### WHAT IS NEEDED
Each line of the records that includes "bondho" should be found and copied.

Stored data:
********

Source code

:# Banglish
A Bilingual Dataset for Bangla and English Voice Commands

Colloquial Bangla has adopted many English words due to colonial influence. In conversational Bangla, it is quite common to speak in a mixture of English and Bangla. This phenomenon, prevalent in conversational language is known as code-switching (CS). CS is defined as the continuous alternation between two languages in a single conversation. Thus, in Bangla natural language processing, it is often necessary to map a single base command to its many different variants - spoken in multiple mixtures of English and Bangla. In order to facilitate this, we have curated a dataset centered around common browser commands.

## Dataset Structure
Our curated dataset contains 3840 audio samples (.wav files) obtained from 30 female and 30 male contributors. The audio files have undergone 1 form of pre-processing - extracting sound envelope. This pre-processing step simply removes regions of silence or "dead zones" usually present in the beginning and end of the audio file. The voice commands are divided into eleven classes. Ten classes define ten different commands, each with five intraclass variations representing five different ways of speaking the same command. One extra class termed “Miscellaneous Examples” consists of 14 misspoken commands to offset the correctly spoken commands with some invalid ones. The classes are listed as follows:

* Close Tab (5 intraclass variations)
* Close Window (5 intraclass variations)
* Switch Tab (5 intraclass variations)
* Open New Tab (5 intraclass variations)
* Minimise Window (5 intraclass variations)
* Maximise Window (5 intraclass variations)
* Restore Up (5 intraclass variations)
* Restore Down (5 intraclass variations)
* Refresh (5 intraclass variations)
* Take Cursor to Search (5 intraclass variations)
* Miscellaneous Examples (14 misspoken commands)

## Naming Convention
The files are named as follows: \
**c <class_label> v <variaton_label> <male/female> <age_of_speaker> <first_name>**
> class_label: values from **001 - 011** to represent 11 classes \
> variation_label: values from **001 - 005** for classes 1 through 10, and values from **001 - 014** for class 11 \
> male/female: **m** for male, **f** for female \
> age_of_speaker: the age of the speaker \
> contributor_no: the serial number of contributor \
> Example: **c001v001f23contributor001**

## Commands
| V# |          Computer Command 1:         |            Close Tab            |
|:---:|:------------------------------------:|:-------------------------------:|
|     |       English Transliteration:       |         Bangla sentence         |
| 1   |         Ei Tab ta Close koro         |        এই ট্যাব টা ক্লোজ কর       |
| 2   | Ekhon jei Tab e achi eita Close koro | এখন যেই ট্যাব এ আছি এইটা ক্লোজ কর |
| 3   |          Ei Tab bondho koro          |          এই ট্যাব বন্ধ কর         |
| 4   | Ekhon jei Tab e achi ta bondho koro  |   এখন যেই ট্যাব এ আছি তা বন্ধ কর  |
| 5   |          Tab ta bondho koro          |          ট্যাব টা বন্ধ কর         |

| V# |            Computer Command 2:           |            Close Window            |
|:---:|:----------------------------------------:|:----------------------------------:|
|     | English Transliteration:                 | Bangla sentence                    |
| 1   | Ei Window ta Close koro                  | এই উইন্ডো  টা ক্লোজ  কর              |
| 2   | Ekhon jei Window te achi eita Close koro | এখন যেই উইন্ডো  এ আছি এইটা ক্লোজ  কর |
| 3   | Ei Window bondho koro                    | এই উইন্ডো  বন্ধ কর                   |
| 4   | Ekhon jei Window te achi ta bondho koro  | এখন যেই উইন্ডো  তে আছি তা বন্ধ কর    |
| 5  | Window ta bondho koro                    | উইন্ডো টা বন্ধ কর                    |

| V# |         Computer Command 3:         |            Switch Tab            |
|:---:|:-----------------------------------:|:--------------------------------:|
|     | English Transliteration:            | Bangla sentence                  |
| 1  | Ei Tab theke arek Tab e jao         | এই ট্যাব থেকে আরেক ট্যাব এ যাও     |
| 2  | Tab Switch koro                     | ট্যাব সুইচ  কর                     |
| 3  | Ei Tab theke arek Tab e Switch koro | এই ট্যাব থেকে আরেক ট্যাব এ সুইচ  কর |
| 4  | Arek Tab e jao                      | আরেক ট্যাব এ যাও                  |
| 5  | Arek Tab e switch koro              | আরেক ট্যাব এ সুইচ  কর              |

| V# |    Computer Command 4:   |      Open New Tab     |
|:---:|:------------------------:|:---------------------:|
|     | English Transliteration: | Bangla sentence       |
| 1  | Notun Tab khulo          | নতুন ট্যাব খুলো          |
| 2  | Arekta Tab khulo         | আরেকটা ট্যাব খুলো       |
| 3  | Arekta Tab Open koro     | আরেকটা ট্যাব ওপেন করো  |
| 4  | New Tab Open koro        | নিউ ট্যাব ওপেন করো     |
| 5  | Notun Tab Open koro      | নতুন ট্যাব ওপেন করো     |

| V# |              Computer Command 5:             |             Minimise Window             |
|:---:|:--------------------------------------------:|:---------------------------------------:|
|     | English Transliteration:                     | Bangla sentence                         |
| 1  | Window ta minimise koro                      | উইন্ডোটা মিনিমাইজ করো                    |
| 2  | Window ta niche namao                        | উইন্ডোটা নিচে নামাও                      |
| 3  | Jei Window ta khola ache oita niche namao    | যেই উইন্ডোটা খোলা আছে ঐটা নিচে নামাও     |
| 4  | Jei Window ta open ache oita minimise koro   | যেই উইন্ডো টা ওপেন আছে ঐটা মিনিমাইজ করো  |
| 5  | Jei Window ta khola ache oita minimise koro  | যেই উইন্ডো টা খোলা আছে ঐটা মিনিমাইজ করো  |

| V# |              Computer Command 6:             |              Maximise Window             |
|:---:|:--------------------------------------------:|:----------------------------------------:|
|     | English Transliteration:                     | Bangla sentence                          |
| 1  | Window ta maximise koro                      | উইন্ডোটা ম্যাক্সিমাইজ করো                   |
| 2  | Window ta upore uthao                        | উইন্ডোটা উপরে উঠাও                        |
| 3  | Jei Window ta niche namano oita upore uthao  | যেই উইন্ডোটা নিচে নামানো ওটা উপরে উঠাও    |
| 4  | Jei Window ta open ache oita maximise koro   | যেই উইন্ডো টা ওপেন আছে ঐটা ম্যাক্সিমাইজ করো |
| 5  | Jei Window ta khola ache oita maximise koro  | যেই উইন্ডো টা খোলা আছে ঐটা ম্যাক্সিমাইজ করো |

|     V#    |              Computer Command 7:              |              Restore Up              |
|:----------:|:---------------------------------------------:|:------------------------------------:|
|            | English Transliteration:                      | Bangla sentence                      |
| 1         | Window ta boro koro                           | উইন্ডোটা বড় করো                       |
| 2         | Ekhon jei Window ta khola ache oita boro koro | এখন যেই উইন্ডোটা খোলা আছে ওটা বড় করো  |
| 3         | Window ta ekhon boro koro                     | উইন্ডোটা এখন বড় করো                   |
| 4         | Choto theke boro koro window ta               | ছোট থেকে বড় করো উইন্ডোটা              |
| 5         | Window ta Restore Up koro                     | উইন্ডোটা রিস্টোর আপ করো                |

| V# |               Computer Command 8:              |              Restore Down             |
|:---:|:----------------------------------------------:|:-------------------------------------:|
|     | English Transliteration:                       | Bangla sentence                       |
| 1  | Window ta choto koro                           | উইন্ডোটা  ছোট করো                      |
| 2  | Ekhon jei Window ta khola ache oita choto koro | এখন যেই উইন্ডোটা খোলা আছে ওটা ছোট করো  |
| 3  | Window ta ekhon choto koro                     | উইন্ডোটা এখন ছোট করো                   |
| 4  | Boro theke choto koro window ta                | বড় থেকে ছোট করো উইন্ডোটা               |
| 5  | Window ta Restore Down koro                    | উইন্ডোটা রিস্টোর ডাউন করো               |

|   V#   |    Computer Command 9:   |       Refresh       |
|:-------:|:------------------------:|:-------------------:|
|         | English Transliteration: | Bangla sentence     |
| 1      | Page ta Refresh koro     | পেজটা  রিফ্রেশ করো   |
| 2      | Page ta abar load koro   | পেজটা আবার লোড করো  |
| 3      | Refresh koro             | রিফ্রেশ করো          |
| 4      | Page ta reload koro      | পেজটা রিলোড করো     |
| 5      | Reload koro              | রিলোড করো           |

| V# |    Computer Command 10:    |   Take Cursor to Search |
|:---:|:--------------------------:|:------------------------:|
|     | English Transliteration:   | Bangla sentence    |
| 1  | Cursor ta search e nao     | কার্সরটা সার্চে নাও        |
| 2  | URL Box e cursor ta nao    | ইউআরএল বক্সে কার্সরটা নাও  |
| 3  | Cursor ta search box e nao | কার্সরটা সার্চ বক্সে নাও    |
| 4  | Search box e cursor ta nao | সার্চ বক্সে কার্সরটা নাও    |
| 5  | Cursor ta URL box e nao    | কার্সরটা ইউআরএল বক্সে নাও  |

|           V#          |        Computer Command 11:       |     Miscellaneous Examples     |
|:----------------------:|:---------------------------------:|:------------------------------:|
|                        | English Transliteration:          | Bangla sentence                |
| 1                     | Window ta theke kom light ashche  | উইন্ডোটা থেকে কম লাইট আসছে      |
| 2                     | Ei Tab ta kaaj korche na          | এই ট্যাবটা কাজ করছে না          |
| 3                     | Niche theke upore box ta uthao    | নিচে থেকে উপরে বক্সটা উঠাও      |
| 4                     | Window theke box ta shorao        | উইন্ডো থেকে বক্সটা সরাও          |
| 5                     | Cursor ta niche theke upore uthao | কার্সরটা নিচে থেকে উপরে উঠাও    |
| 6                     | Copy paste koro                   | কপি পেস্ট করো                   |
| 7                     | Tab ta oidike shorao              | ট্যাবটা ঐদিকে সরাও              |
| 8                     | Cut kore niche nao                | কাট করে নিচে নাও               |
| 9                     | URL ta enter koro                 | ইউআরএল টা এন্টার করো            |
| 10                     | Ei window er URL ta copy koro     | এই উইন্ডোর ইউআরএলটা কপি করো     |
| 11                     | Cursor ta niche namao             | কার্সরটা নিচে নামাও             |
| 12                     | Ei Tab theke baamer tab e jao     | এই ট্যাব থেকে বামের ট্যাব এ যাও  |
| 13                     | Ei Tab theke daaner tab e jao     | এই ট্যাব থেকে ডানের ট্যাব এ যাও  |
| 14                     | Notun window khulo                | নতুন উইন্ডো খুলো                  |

********

### SOLUTION
| 3   |          Ei Tab bondho koro          |          এই ট্যাব বন্ধ কর         |
| 4   | Ekhon jei Tab e achi ta bondho koro  |   এখন যেই ট্যাব এ আছি তা বন্ধ কর  |
| 5   |          Tab ta bondho koro          |          ট্যাব টা বন্ধ কর         |
| 3   | Ei Window bondho koro                    | এই উইন্ডো  বন্ধ কর                   |
| 4   | Ekhon jei Window te achi ta bondho koro  | এখন যেই উইন্ডো  তে আছি তা বন্ধ কর    |
| 5  | Window ta bondho koro                    | উইন্ডো টা বন্ধ কর                    |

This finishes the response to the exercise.